Richard Pike Writing mentoring Scotland

Richard Pike

Madeleine Mankey Mentors Bridging Literary Divides

Madeleine Mankey

Kayla Kemhadjian Bridging Literary Divides

Kayla Kemhadjian

Richard Pike

Richard is an experienced literary agent at Curtis Brown literary agency, and has worked with authors to develop their writing and match them up with publishers and literary agents. He is very interested in widening the representation of writers from marginalised backgrounds.

Madeleine Mankey

Madeleine has years of experience as a tutor, and has taught students from the levels National 4 to Advanced Higher in English. She has tutored over the last three years in Edinburgh, and is highly passionate about teaching her students how to put pen to paper.

Kayla Kemhadjian

After a degree in Creative Writing at California State University Long Beach, Kayla found herself completing a PhD in Medieval Studies at the University of Leeds. She fell in love with the enigmatic medieval tales during her first degree and wanted to help highlight marginalised voices from the past. She joined Arkbound to reconnect with her creative side and help others hone their voices and bring their unique stories to life.

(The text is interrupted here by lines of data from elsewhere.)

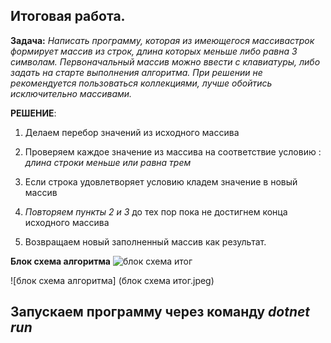 ## Итоговая работа.
**Задача:**
*Написать программу, которая из имеющегося массивастрок формирует массив из строк, длина которых меньше либо равна 3 символам. Первоначальный массив можно ввести с клавиатуры, либо задать на старте выполнения алгоритма. При решении не рекомендуется пользоваться коллекциями, лучше обойтись исключительно массивами.*

**РЕШЕНИЕ**:

1. Делаем перебор значений из исходного массива
2. Проверяем каждое значение из массива на соответствие условию  : *длина строки меньше или равна трем*
3. Если строка удовлетворяет условию кладем значение в новый массив
4. *Повторяем пункты 2 и 3* до тех пор пока не достигнем конца исходного массива

5. Возвращаем новый заполненный массив как результат. 

**Блок схема алгоритма**
![блок схема итог](https://user-images.githubusercontent.com/118613873/207455895-0d189051-1880-4c65-aced-77bdc583a19a.jpeg)

![блок схема алгоритма] (блок схема итог.jpeg)

## Запускаем программу через команду *dotnet run*
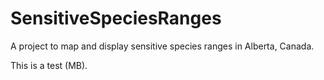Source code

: # SensitiveSpeciesRanges

A project to map and display sensitive species ranges in Alberta, Canada.

This is a test (MB). 
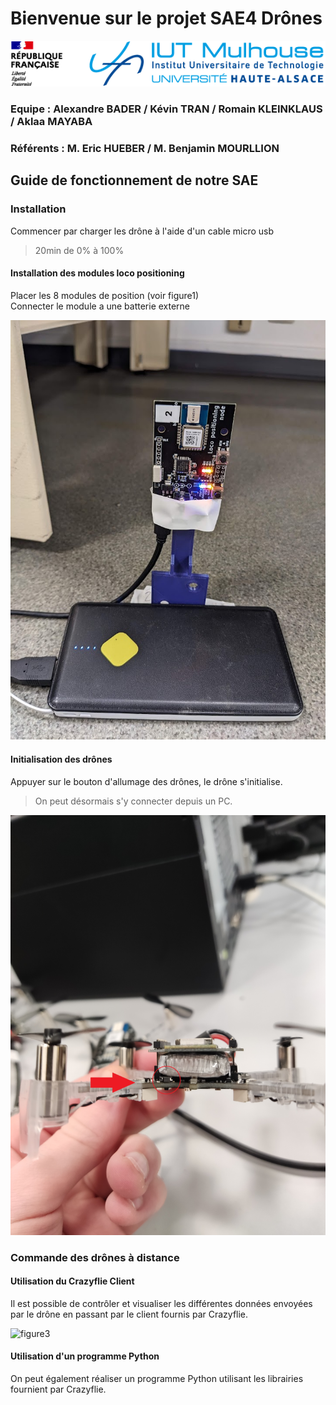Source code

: # Bienvenue sur le projet SAE4 Drônes 

![figure0](images/iut_mulhouse.png)

### Equipe : Alexandre BADER / Kévin TRAN / Romain KLEINKLAUS / Aklaa MAYABA

### Référents : M. Eric HUEBER / M. Benjamin MOURLLION 


## Guide de fonctionnement de notre SAE


### Installation
Commencer par charger les drône à l'aide d'un cable micro usb 
> 20min de 0% à 100%

#### Installation des modules loco positioning
Placer les 8 modules de position (voir figure1)  
Connecter le module a une batterie externe

![figure1](images/module_loco_zoom.jpg)

#### Initialisation des drônes
Appuyer sur le bouton d'allumage des drônes, le drône s'initialise.

> On peut désormais s'y connecter depuis un PC.

![figure2](images/bouton_allumage_drone.jpg)

### Commande des drônes à distance

#### Utilisation du Crazyflie Client

Il est possible de contrôler et visualiser les différentes données envoyées par le drône en passant par le client fournis par Crazyflie.

![figure3](images/crazyflie_client.jpg)

#### Utilisation d'un programme Python

On peut également réaliser un programme Python utilisant les librairies fournient par Crazyflie.
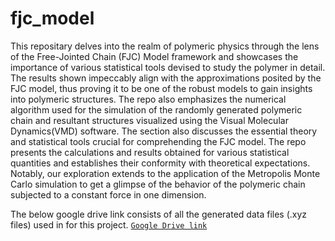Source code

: # fjc_model

This repositary delves into the realm of polymeric physics through the lens of the Free-Jointed Chain (FJC) Model framework and showcases the importance of various statistical tools devised to study the polymer in detail. The results shown impeccably align with the approximations posited by the FJC model, thus proving it to be one of the robust models to gain insights into polymeric structures. The repo also emphasizes the numerical algorithm used for the simulation of the randomly generated polymeric chain and resultant structures visualized using the Visual Molecular Dynamics(VMD) software. The section also discusses the essential theory and statistical tools crucial for comprehending the FJC model. The repo presents the calculations and results obtained for various statistical quantities and establishes their conformity with theoretical expectations. Notably, our exploration extends to the application of the Metropolis Monte Carlo simulation to get a glimpse of the behavior of the polymeric chain subjected to a constant force in one dimension.

The below google drive link consists of all the generated data files (.xyz files) used in for this project.
[`Google Drive link`](https://drive.google.com/file/d/1fly1np3X3f32OsKyADe46P72BfBllfjm/view?usp=sharing)
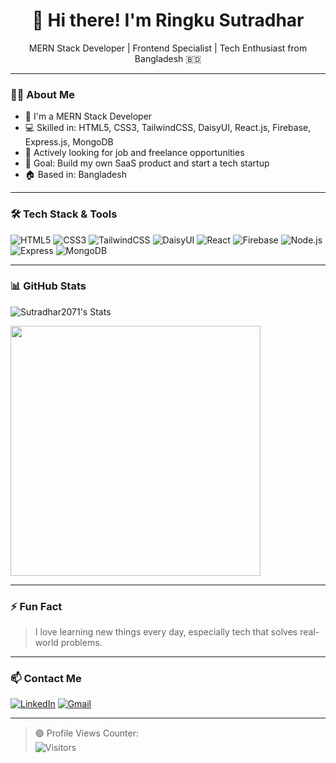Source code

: <h1 align="center">👋 Hi there! I'm Ringku Sutradhar</h1>

<p align="center">
  MERN Stack Developer | Frontend Specialist | Tech Enthusiast from Bangladesh 🇧🇩
</p>

---

### 🧑‍💻 About Me
- 🔭 I'm a MERN Stack Developer
- 💻 Skilled in: HTML5, CSS3, TailwindCSS, DaisyUI, React.js, Firebase, Express.js, MongoDB
- 💼 Actively looking for job and freelance opportunities
- 🚀 Goal: Build my own SaaS product and start a tech startup
- 🏠 Based in: Bangladesh

---


### 🛠️ Tech Stack & Tools

![HTML5](https://img.shields.io/badge/-HTML5-E34F26?logo=html5&logoColor=white)
![CSS3](https://img.shields.io/badge/-CSS3-1572B6?logo=css3&logoColor=white)
![TailwindCSS](https://img.shields.io/badge/-TailwindCSS-38B2AC?logo=tailwind-css&logoColor=white)
![DaisyUI](https://img.shields.io/badge/-DaisyUI-FF4785?logo=styled-components&logoColor=white)
![React](https://img.shields.io/badge/-React-61DAFB?logo=react&logoColor=black)
![Firebase](https://img.shields.io/badge/-Firebase-FFCA28?logo=firebase&logoColor=black)
![Node.js](https://img.shields.io/badge/-Node.js-339933?logo=node.js&logoColor=white)
![Express](https://img.shields.io/badge/-Express-black?logo=express&logoColor=white)
![MongoDB](https://img.shields.io/badge/-MongoDB-47A248?logo=mongodb&logoColor=white)

---

### 📊 GitHub Stats

![Sutradhar2071's Stats](https://github-readme-stats.vercel.app/api?username=Sutradhar2071&theme=react&show_icons=true&hide_border=false&count_private=true)

<img width="400" src="https://github-readme-stats.vercel.app/api/top-langs/?username=joshxfi&theme=vue-dark&show_icons=true&hide_border=true&layout=compact&hide=typescript,php,lua" />


---

### ⚡ Fun Fact
> I love learning new things every day, especially tech that solves real-world problems.

---

### 📫 Contact Me
[![LinkedIn](https://img.shields.io/badge/-LinkedIn-blue?style=flat&logo=linkedin&logoColor=white)](https://www.linkedin.com/in/ringku-sutradhar-8461002aa/)
[![Gmail](https://img.shields.io/badge/-Email-red?style=flat&logo=gmail&logoColor=white)](mailto:sutradharringku@gmail.com)

---

> 🟢 Profile Views Counter:  
> ![Visitors](https://komarev.com/ghpvc/?username=RingkuSutradhar&color=blueviolet)

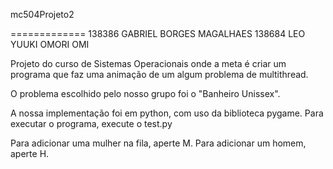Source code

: mc504Projeto2

=============
138386 GABRIEL BORGES MAGALHAES
138684 LEO YUUKI OMORI OMI

Projeto do curso de Sistemas Operacionais onde a meta é criar um programa que faz uma animação de um algum problema de multithread.

O problema escolhido pelo nosso grupo foi o "Banheiro Unissex".

A nossa implementação foi em python, com uso da biblioteca pygame. Para executar o programa, execute o test.py

Para adicionar uma mulher na fila, aperte M. Para adicionar um homem, aperte H.
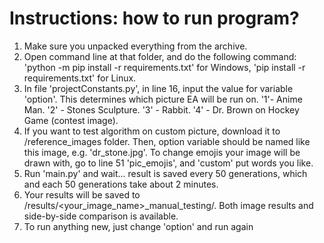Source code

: # Instructions: how to run program?
1. Make sure you unpacked everything from the archive.
2. Open command line at that folder, and do the following command:
'python -m pip install -r requirements.txt' for Windows,
'pip install -r requirements.txt' for Linux.
3. In file 'projectConstants.py', in line 16, input the value for variable
'option'. This determines which picture EA will be run on.
'1'- Anime Man. '2' - Stones Sculpture. '3' - Rabbit. '4' - Dr. Brown on
Hockey Game (contest image).
4. If you want to test algorithm on custom picture, download it to
/reference_images folder. Then, option variable should be named like this
image, e.g. 'dr_stone.jpg'. To change emojis your image will be
drawn with, go to line 51 'pic_emojis', and 'custom' put words you
like.
5. Run 'main.py' and wait... result is saved every 50 generations, which
and each 50 generations take about 2 minutes.
6. Your results will be saved to /results/<your_image_name>_manual_testing/. Both
image results and side-by-side comparison is available.
7. To run anything new, just change 'option' and run again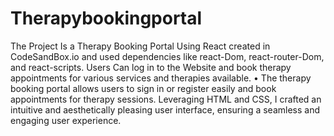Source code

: # Therapybookingportal
The Project Is a Therapy Booking Portal Using React created in CodeSandBox.io and used dependencies like react-Dom, react-router-Dom, and react-scripts. Users Can log in to the Website and book therapy appointments for various services and therapies available.
• The therapy booking portal allows users to sign in or register easily and book appointments for therapy sessions. Leveraging HTML and CSS, I crafted an intuitive and aesthetically pleasing user interface, ensuring a seamless and engaging user experience.
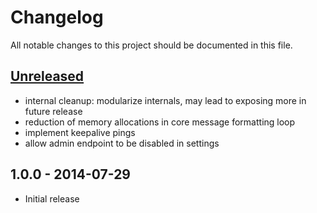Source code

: # Changelog

All notable changes to this project should be documented in this file.

## [Unreleased]

- internal cleanup: modularize internals, may lead to exposing more in future release
- reduction of memory allocations in core message formatting loop
- implement keepalive pings
- allow admin endpoint to be disabled in settings

## 1.0.0 - 2014-07-29

- Initial release

[Unreleased]: https://github.com/mroth/sseserver/compare/v1.0.0...HEAD
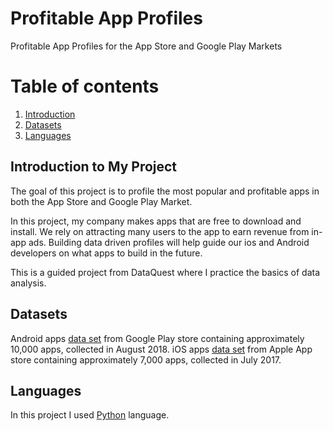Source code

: # Profitable App Profiles
Profitable App Profiles for the App Store and Google Play Markets

# Table of contents
1. [Introduction](#introduction)
2. [Datasets](#datasets)
3. [Languages](#languages)

## Introduction to My Project <a name="introduction"></a>
The goal of this project is to profile the most popular and profitable apps in both the App Store and Google Play Market.

In this project, my company makes apps that are free to download and install. We rely on attracting many users to the app to earn revenue from in-app ads. Building data driven profiles will help guide our ios and Android developers on what apps to build in the future.

This is a guided project from DataQuest where I practice the basics of data analysis. 

## Datasets <a name="datasets"></a>
Android apps [data set](https://www.kaggle.com/lava18/google-play-store-apps) from Google Play store containing approximately 10,000 apps, collected in August 2018.
iOS apps [data set](https://www.kaggle.com/ramamet4/app-store-apple-data-set-10k-apps) from Apple App store containing approximately 7,000 apps, collected in July 2017.

## Languages
In this project I used [Python](https://www.python.org/) language. 
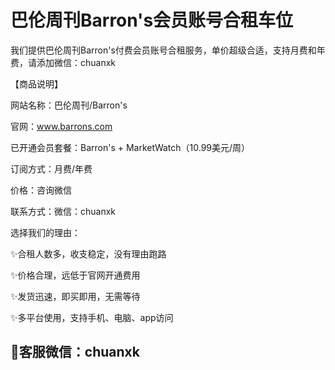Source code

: # 巴伦周刊Barron's会员账号合租车位

我们提供巴伦周刊Barron's付费会员账号合租服务，单价超级合适，支持月费和年费，请添加微信：chuanxk

【商品说明】

网站名称：巴伦周刊/Barron's

官网：www.barrons.com

已开通会员套餐：Barron's + MarketWatch（10.99美元/周）

订阅方式：月费/年费

价格：咨询微信

联系方式：微信：chuanxk

选择我们的理由：

✨合租人数多，收支稳定，没有理由跑路

✨价格合理，远低于官网开通费用

✨发货迅速，即买即用，无需等待

✨多平台使用，支持手机、电脑、app访问


## 🎉客服微信：chuanxk
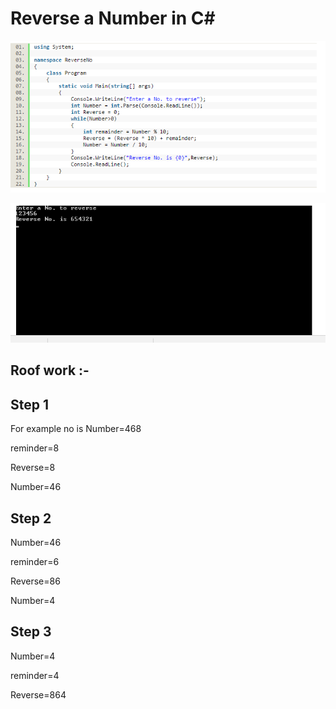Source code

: # Reverse a Number in C\#

![](../.gitbook/assets/reverse-pro.PNG)

![](../.gitbook/assets/revrse-no.PNG)

## Roof work :-

## Step 1

For example no is Number=468

reminder=8

Reverse=8

Number=46

## Step 2

Number=46

reminder=6

Reverse=86

Number=4

## Step 3

Number=4

reminder=4

Reverse=864

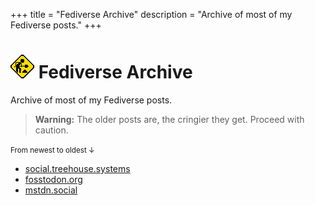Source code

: +++
title = "Fediverse Archive"
description = "Archive of most of my Fediverse posts."
+++

# <img class="transparent no-hover" style="display: inline; margin: 0;" src="under-construction.gif" /> Fediverse Archive

Archive of most of my Fediverse posts.

> **Warning:** The older posts are, the cringier they get. Proceed with caution.

<small>From newest to oldest ↓ </small>

- [social.treehouse.systems](./social.treehouse.systems)
- [fosstodon.org](./fosstodon.org)
- [mstdn.social](./mstdn.social)
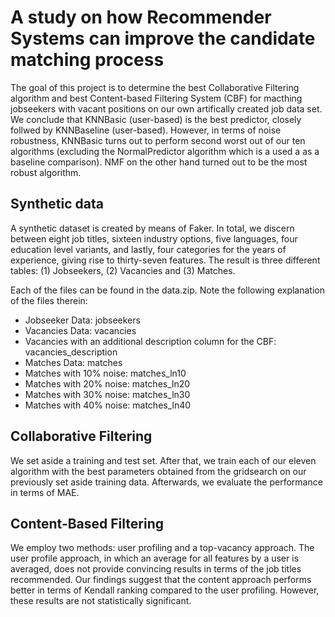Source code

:# A study on how Recommender Systems can improve the candidate matching process

The goal of this project is to determine the best Collaborative Filtering algorithm and best Content-based Filtering System (CBF) for macthing jobseekers with vacant positions on our own artifically created job data set. We conclude that KNNBasic (user-based) is the best predictor, closely follwed by KNNBaseline (user-based). However, in terms of noise robustness, KNNBasic turns out to perform second worst out of our ten algorithms (excluding the NormalPredictor algorithm which is a used a as a baseline comparison). NMF on the other hand turned out to be the most robust algorithm.

## Synthetic data
A synthetic dataset is created by means of Faker. In total, we discern between eight job titles, sixteen industry options, five languages, four education level variants, and lastly, four categories for the years of experience, giving rise to thirty-seven features. The result is three different tables: (1) Jobseekers, (2) Vacancies and (3) Matches.

Each of the files can be found in the data.zip. Note the following explanation of the files therein:
* Jobseeker Data: jobseekers
* Vacancies Data: vacancies
* Vacancies with an additional description column for the CBF: vacancies_description
* Matches Data: matches
* Matches with 10% noise: matches_ln10
* Matches with 20% noise: matches_ln20
* Matches with 30% noise: matches_ln30
* Matches with 40% noise: matches_ln40

## Collaborative Filtering
We set aside a training and test set. After that, we train each of our eleven algorithm with the best parameters obtained from the gridsearch on our previously set aside training data. Afterwards, we evaluate the performance in terms of MAE. 

## Content-Based Filtering
We employ two methods: user profiling and a top-vacancy approach. The user profile approach, in which an average for all features by a user is averaged, does not provide convincing results in terms of the job titles recommended. Our findings suggest that the content approach performs better in terms of Kendall ranking compared to the user profiling. However, these results are not statistically significant.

Matthew Azoulay Writing mentoring Glasgow

Matthew Azoulay

Tommy Pia Literacy charity Glasgow

Tommy Pia

Jim Dempsey Literacy charity Scotland

Jim Dempsey

Matthew Azoulay

Matthew Azoulay is proud to take the name of the published and award-nominated surrealist poet Daphnee Azoulay, whom he is now married to. He has been writing creatively with a passion since pre-school. He is proficient in writing short stories and poetry, as well as serious political and activism-themed articles and blog posts. He loves mentoring other writers, partly because they teach him to be a better writer and partly because he is determined to help democratise the publishing industry.

Tommy Pia

Thomas Pia is a fourth-year politics student at the University of Glasgow with a strong interest in charitable work and projects to improve the lives of impoverished children through education and sport. Before enrolling at university, he volunteered for two years with the Jabulani Project, teaching the Inspiring Purpose programme at two high schools in Umlazi Township, South Africa, and since moving to Glasgow he has worked as a paired mentor in primary schools for Scotland Reads and as a virtual mentor for the Arkbound Foundation during the pandemic. He is also a keen writer with short stories published in a range of journals including The Blue Nib Literary Magazine, New Contrast Literary Magazine and Lunch Ticket.

Jim Dempsey

Jim works as a fiction editor through his company, Novel Gazing. Throughout his career, he has tried to apply his knowledge and experience to support aspiring authors and promote diversity in publishing. Bridging Literary Divides gives him the opportunity to continue to share skills and expertise with talented authors.